Published December 30. 2013 4:24PM Updated December 30. 2013 11:54PM
Hartford — Some Connecticut officials on Monday hailed the coming increase in the state’s minimum wage as a step toward possibly requiring a so-called living wage in the state.
During a state Capitol news conference to remind residents the minimum wage will rise Wednesday, state Sen. Catherine Osten, a Democrat from Sprague, said the impending increase “is just a beginning step for us to get low-wage workers to a living wage.”
The wage rate will go from $8.25 to $8.70 per hour next year and to $9 an hour on Jan. 1, 2015. After the news conference, Osten said she would ultimately like to see a $15-an-hour wage in place for people who need to financially support themselves and their families. She acknowledged that level isn’t necessary for everyone.
“I don’t think high school students working for gas money need to have a family-supporting wage,” said Osten.
Department of Labor Commissioner Sharon Palmer agreed that more needs to be done to increase wages for people trying to support themselves and their families on minimum-wage jobs in Connecticut.
“We should make every effort that we can to begin to get them toward a living wage. That’s what they need,” Palmer said, adding, “let’s hope we can continue that effort.”
Connecticut and 12 other states — Arizona, Colorado, Florida, Missouri, Montana, New Jersey, New York, Ohio, Oregon, Rhode Island, Vermont and Washington — are scheduled to raise their minimum wages on New Year’s Day, affecting more than 2.5 million workers, according to the National Employment Law Project. In Connecticut, Gov. Dannel P. Malloy estimated 70,000 to 90,000 of the state’s 1.7 million-member workforce will be affected.
Of those 13 states, the National Employment Law Project said three will have minimum wages higher than Connecticut’s on Jan. 1: Washington at $9.32 an hour, Oregon at $9.10 and Vermont at $8.73.
Andrew Markowski, the Connecticut director of the National Federation of Independent Business, said he’s not surprised there’s interest in raising the state’s minimum beyond $9.
“We’ve heard it over the years from advocates. But if the state of Connecticut really wants to focus on improving the quality of life for employees and their families, then artificially raising wages on employers is not the way to go,” he said. “What the state needs is comprehensive tax reform, fewer regulations and mandates on employers and lower energy costs. These are all of the things that are making Connecticut uncompetitive right now.”
Malloy made a point on Monday to say that Connecticut was taking a “balanced approach” to helping workers without adversely impacting the businesses community by spreading out the increase over two years.
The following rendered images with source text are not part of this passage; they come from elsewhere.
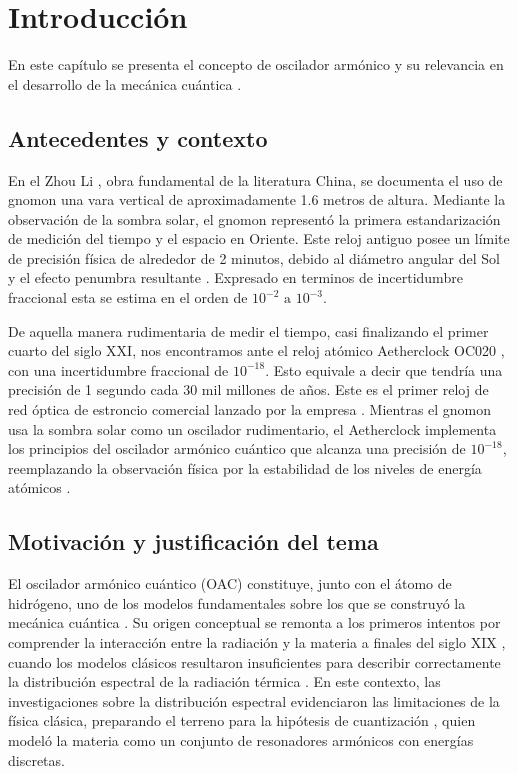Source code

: \chapter{Introducción}
En este capítulo se presenta el concepto de oscilador armónico \citep{Biot1851} y su relevancia en el desarrollo de la mecánica cuántica \citep{born1925}.

\section{Antecedentes y contexto}
En el Zhou Li \citep{biot1851tcheou}, obra fundamental de la literatura China,  se documenta el uso de gnomon una vara vertical de aproximadamente 1.6 metros de altura. Mediante la observación de la sombra solar, el gnomon representó la primera estandarización de medición del tiempo y el espacio en Oriente. Este reloj antiguo posee un límite de precisión física de alrededor de 2 minutos, debido al diámetro angular del Sol y el efecto penumbra resultante \citep{newton1687}. Expresado en terminos de incertidumbre fraccional  \citep{eisenhart1963} esta se estima en el orden de $10^{-2} \text{ a } 10^{-3}$.

De aquella manera rudimentaria de medir el tiempo, casi finalizando el primer cuarto del siglo XXI, nos encontramos ante el reloj atómico Aetherclock OC020 \citep{okaba2024optical}, con una incertidumbre fraccional de $10^{-18}$. Esto equivale a decir que tendría una precisión de 1 segundo cada 30 mil millones de años. Este es el primer reloj de red óptica de estroncio \citep{takamoto2003} comercial lanzado por la empresa \cite{shimadzu2025aetherclock}. Mientras el gnomon usa la sombra solar como un oscilador rudimentario, el Aetherclock implementa los principios del oscilador armónico cuántico que alcanza una precisión de $10^{-18}$, reemplazando la observación  física \citep{Biot1851} por la estabilidad de los niveles de energía atómicos \citep{bohr1913}. 


\section{Motivación y justificación del tema}
El oscilador armónico cuántico (OAC)\citep{Biot1851} constituye, junto con el átomo de hidrógeno, uno de los modelos fundamentales sobre los que se construyó la mecánica cuántica \citep{born1925}. Su origen conceptual se remonta a los primeros intentos por comprender la interacción entre la radiación y la materia a finales del siglo XIX \citep{wien1896, rayleigh1900, jeans1905}, cuando los modelos clásicos resultaron insuficientes para describir correctamente la distribución espectral \citep{wien1896} de la radiación térmica \citep{rayleigh1900}. En este contexto, las investigaciones sobre la distribución espectral evidenciaron las limitaciones de la física clásica, preparando el terreno para la hipótesis de cuantización \citep{planck1901}, quien modeló la materia como un conjunto de resonadores armónicos con energías discretas.


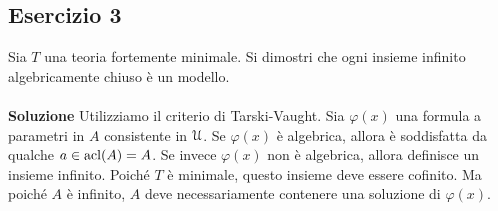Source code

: \documentclass[10pt,a4paper]{article}
\def\phi{\varphi}
\def\U{\EuScript U}
\def\acl{{\rm acl}}
\begin{document}
\subsection*{Esercizio 3}
Sia $T$ una teoria fortemente minimale. Si dimostri che ogni insieme infinito algebricamente chiuso è un modello.\\
\\
\noindent\textbf{Soluzione} Utilizziamo il criterio di Tarski-Vaught. Sia $\phi(x)$ una formula a parametri in $A$ consistente in $\U$. Se $\phi(x)$ è algebrica, allora è soddisfatta da qualche $a \in \acl(A)=A$. Se invece $\phi(x)$ non è algebrica, allora definisce un insieme infinito. Poiché $T$ è minimale, questo insieme deve essere cofinito. Ma poiché $A$ è infinito, $A$ deve necessariamente contenere una soluzione di $\phi(x)$.
\end{document}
When asked about what he thought a living wage would be in Connecticut, Malloy didn’t provide a figure, saying there is disagreement on how it should be calculated and how it can depend on whether someone has children.
“We need to be about the business of raising wages, generally speaking, and certainly raising the minimum wage,” said Malloy, adding how he supports increasing the federal minimum wage of $7.25 an hour to $10.
But Markowski stressed that higher minimum wages ultimately lead to higher costs for businesses owners, who now have to spend more in workers compensation, unemployment and Social Security payments. Besides that, he said business owners also have to worry about higher health insurance costs.
“It’s just that constant compounding effect,” he said.